____ PROVIDED DATA

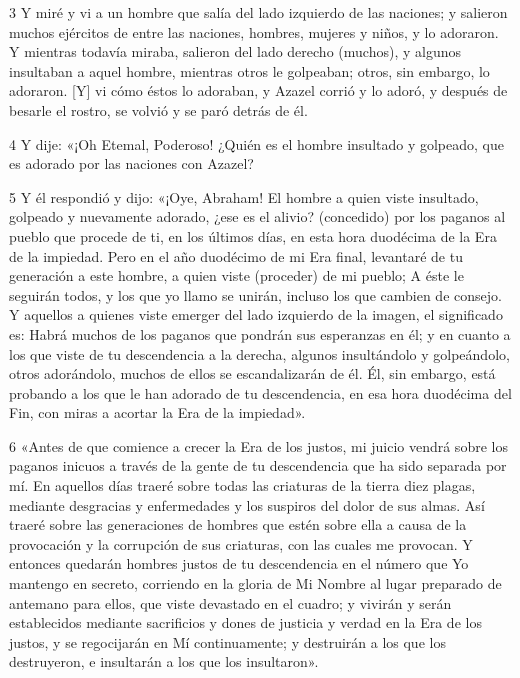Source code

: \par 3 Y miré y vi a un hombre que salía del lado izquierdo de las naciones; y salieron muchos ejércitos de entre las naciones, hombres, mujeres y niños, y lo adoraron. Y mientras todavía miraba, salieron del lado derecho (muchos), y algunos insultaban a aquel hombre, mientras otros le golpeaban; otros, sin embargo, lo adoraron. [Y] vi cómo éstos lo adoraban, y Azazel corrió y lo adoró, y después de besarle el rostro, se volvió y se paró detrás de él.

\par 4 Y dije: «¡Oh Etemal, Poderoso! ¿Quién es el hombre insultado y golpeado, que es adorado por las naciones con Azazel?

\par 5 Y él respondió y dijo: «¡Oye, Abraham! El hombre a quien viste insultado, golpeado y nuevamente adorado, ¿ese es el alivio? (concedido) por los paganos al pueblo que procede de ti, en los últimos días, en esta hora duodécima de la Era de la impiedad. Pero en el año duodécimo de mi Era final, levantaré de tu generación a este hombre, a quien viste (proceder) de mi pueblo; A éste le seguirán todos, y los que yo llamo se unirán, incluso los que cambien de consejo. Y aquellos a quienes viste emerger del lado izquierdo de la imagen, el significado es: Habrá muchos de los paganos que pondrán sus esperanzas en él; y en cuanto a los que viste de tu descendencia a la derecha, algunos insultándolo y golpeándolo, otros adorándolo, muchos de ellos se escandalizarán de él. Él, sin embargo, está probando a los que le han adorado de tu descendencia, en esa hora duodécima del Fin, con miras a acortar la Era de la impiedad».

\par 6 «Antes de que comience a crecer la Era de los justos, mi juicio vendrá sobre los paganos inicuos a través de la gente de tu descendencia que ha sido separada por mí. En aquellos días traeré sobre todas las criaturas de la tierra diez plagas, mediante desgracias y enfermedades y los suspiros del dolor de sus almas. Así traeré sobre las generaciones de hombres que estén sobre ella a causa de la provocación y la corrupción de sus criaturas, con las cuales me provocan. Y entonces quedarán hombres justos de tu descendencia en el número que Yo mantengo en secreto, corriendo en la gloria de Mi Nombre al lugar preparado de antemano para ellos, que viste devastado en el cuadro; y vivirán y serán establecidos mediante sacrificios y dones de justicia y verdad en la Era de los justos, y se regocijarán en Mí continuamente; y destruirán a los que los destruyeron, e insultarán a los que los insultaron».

________
____ PROVIDED DATA

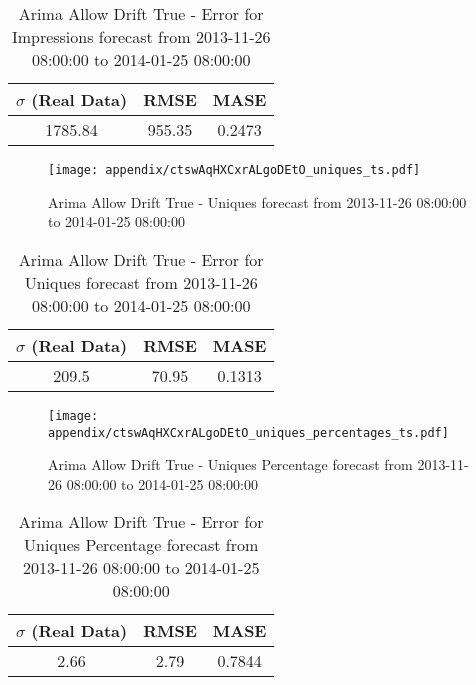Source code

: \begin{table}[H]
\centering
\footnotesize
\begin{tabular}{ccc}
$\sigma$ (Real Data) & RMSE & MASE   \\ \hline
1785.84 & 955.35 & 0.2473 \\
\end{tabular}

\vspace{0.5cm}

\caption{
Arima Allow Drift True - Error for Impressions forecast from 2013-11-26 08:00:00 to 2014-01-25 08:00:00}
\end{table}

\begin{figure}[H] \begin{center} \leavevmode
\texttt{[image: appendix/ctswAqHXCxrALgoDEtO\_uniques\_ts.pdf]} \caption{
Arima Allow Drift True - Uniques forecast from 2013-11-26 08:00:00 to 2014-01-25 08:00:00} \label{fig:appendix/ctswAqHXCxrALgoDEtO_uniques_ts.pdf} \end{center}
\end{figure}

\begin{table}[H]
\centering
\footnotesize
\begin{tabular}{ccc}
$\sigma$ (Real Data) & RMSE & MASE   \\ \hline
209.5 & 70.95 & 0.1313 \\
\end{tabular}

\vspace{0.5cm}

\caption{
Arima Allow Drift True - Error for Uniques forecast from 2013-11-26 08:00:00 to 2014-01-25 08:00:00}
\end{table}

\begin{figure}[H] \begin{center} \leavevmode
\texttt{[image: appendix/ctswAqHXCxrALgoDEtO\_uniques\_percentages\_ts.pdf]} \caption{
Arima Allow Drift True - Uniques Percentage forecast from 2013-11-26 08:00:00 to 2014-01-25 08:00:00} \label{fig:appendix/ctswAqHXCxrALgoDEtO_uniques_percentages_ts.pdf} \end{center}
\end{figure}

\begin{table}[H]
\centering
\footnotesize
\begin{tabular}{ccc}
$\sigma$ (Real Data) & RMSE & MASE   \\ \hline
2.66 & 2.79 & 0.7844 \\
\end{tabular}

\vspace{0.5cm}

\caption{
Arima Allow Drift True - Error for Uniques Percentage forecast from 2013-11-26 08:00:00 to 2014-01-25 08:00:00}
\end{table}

________

### GOAL OF THE EXERCISE
For the word "Allow", find all matching lines in the entries above and copy them out.

### SOLUTION
Arima Allow Drift True - Error for Impressions forecast from 2013-11-26 08:00:00 to 2014-01-25 08:00:00}
Arima Allow Drift True - Uniques forecast from 2013-11-26 08:00:00 to 2014-01-25 08:00:00} \label{fig:appendix/ctswAqHXCxrALgoDEtO_uniques_ts.pdf} \end{center}
Arima Allow Drift True - Error for Uniques forecast from 2013-11-26 08:00:00 to 2014-01-25 08:00:00}
Arima Allow Drift True - Uniques Percentage forecast from 2013-11-26 08:00:00 to 2014-01-25 08:00:00} \label{fig:appendix/ctswAqHXCxrALgoDEtO_uniques_percentages_ts.pdf} \end{center}
Arima Allow Drift True - Error for Uniques Percentage forecast from 2013-11-26 08:00:00 to 2014-01-25 08:00:00}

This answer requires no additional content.